■ **Task instructions**:
Return exactly the lines below, starting with the one that has "- Compliance Results: ✅ COMPLETE" and going on through the one that has "- Loan Payment Modal".

■ **Input**:

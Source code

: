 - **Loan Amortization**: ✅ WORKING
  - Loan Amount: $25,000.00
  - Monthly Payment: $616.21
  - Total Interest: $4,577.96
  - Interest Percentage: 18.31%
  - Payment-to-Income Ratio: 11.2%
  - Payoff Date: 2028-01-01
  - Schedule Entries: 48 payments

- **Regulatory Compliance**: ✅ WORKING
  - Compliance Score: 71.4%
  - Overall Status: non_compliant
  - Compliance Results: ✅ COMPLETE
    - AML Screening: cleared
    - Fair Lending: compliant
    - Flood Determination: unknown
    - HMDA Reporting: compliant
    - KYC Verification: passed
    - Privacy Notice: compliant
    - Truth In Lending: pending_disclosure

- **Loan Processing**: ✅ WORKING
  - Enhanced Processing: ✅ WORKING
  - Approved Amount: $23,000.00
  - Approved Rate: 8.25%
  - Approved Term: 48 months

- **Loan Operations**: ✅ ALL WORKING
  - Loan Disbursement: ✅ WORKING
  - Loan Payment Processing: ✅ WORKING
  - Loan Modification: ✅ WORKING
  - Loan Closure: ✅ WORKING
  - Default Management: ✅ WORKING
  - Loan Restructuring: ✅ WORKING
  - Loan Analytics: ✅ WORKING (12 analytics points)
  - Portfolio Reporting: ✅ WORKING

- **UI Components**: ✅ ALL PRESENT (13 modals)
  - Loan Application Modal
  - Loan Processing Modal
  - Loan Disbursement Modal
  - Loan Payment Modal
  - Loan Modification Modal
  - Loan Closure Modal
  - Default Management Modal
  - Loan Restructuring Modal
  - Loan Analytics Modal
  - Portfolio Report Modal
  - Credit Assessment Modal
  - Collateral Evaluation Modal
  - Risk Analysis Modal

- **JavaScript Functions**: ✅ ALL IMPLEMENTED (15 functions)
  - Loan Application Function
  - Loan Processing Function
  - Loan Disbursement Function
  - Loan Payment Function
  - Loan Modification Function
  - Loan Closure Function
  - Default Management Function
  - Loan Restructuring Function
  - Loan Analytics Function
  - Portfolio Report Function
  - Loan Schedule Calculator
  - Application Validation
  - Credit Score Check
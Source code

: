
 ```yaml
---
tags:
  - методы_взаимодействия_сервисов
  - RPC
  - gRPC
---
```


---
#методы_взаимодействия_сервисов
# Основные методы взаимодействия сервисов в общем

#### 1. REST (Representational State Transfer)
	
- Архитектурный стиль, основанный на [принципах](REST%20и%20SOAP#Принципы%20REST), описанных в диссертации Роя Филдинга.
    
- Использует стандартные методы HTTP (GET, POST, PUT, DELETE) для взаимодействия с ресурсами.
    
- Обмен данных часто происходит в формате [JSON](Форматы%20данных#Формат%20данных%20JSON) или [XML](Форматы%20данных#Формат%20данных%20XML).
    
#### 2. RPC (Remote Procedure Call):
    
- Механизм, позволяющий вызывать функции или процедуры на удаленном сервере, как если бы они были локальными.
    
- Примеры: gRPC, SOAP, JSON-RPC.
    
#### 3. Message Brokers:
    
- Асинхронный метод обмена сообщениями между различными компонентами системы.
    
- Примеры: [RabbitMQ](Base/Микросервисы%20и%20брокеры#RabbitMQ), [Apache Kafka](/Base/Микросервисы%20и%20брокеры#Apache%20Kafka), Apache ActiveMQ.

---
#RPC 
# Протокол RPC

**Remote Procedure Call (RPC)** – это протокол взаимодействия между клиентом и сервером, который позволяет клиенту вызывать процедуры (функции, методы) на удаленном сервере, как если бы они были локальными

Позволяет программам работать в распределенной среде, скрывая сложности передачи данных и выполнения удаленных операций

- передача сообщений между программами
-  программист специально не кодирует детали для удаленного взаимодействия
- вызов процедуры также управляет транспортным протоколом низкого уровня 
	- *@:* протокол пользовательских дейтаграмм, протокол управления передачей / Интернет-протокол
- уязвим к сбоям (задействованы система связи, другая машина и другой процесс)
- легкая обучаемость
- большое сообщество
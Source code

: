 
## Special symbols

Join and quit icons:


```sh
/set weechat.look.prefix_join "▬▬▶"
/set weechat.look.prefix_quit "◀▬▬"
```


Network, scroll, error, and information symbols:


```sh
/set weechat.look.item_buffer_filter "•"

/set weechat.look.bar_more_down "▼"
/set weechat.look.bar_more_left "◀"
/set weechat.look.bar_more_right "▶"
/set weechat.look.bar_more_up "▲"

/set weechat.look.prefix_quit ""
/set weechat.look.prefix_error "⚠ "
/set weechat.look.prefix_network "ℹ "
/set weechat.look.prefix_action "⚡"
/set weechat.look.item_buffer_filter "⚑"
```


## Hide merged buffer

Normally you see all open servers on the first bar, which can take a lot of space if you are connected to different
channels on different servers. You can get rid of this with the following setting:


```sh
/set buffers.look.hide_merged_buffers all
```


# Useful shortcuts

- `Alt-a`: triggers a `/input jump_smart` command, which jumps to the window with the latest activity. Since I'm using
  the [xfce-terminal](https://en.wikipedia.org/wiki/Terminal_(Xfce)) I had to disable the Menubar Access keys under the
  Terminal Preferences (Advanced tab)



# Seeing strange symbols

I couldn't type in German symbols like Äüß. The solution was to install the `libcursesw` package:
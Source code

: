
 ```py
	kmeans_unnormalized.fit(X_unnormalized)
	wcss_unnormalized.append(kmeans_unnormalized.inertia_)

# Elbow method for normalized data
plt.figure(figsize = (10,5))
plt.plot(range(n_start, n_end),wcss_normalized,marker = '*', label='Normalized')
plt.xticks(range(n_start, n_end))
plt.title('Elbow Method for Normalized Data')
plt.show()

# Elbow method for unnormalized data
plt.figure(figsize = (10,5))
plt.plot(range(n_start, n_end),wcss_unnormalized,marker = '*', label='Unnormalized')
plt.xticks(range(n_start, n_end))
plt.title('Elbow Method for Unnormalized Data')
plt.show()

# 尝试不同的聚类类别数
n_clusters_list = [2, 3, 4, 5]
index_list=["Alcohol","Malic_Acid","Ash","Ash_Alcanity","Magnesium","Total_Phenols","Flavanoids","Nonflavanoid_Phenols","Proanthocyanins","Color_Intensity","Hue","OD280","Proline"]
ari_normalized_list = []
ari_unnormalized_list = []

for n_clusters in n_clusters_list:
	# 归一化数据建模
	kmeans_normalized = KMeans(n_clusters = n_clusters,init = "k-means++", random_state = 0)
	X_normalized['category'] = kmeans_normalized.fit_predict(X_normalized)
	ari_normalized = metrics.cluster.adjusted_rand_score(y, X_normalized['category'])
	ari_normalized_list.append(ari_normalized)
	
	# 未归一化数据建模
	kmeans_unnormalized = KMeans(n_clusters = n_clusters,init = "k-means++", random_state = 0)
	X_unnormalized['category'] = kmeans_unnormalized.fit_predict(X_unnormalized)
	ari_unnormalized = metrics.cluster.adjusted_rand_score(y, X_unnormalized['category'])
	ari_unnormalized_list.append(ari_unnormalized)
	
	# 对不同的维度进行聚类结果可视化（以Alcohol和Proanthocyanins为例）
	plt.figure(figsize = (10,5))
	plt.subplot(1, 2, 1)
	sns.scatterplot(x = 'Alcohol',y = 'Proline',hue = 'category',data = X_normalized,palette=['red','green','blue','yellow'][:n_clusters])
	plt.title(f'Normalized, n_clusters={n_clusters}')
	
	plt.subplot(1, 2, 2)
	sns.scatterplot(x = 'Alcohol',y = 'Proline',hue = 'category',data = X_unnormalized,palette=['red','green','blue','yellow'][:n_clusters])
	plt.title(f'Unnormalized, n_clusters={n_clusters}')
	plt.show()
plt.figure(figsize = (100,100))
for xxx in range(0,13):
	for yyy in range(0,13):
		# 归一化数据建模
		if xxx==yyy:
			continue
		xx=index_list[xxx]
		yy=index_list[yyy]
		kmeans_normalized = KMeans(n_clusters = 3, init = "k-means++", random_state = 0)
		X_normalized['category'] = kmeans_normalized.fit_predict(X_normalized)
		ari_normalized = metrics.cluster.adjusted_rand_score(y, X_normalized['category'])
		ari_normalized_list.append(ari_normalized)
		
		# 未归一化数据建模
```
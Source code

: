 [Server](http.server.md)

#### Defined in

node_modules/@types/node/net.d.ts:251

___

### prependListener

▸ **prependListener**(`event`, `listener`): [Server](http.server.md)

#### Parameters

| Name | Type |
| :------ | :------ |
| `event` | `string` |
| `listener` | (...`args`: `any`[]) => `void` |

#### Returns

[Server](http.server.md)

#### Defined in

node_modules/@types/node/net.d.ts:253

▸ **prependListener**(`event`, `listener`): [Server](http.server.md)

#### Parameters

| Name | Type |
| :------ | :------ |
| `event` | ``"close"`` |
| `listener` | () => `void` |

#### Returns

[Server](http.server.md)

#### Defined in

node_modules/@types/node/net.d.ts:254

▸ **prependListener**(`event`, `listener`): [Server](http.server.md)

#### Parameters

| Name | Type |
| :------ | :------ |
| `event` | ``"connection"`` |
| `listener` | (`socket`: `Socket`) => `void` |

■ **Output for this exercise**:
  - Compliance Results: ✅ COMPLETE
    - AML Screening: cleared
    - Fair Lending: compliant
    - Flood Determination: unknown
    - HMDA Reporting: compliant
    - KYC Verification: passed
    - Privacy Notice: compliant
    - Truth In Lending: pending_disclosure

- **Loan Processing**: ✅ WORKING
  - Enhanced Processing: ✅ WORKING
  - Approved Amount: $23,000.00
  - Approved Rate: 8.25%
  - Approved Term: 48 months

- **Loan Operations**: ✅ ALL WORKING
  - Loan Disbursement: ✅ WORKING
  - Loan Payment Processing: ✅ WORKING
  - Loan Modification: ✅ WORKING
  - Loan Closure: ✅ WORKING
  - Default Management: ✅ WORKING
  - Loan Restructuring: ✅ WORKING
  - Loan Analytics: ✅ WORKING (12 analytics points)
  - Portfolio Reporting: ✅ WORKING

- **UI Components**: ✅ ALL PRESENT (13 modals)
  - Loan Application Modal
  - Loan Processing Modal
  - Loan Disbursement Modal
  - Loan Payment Modal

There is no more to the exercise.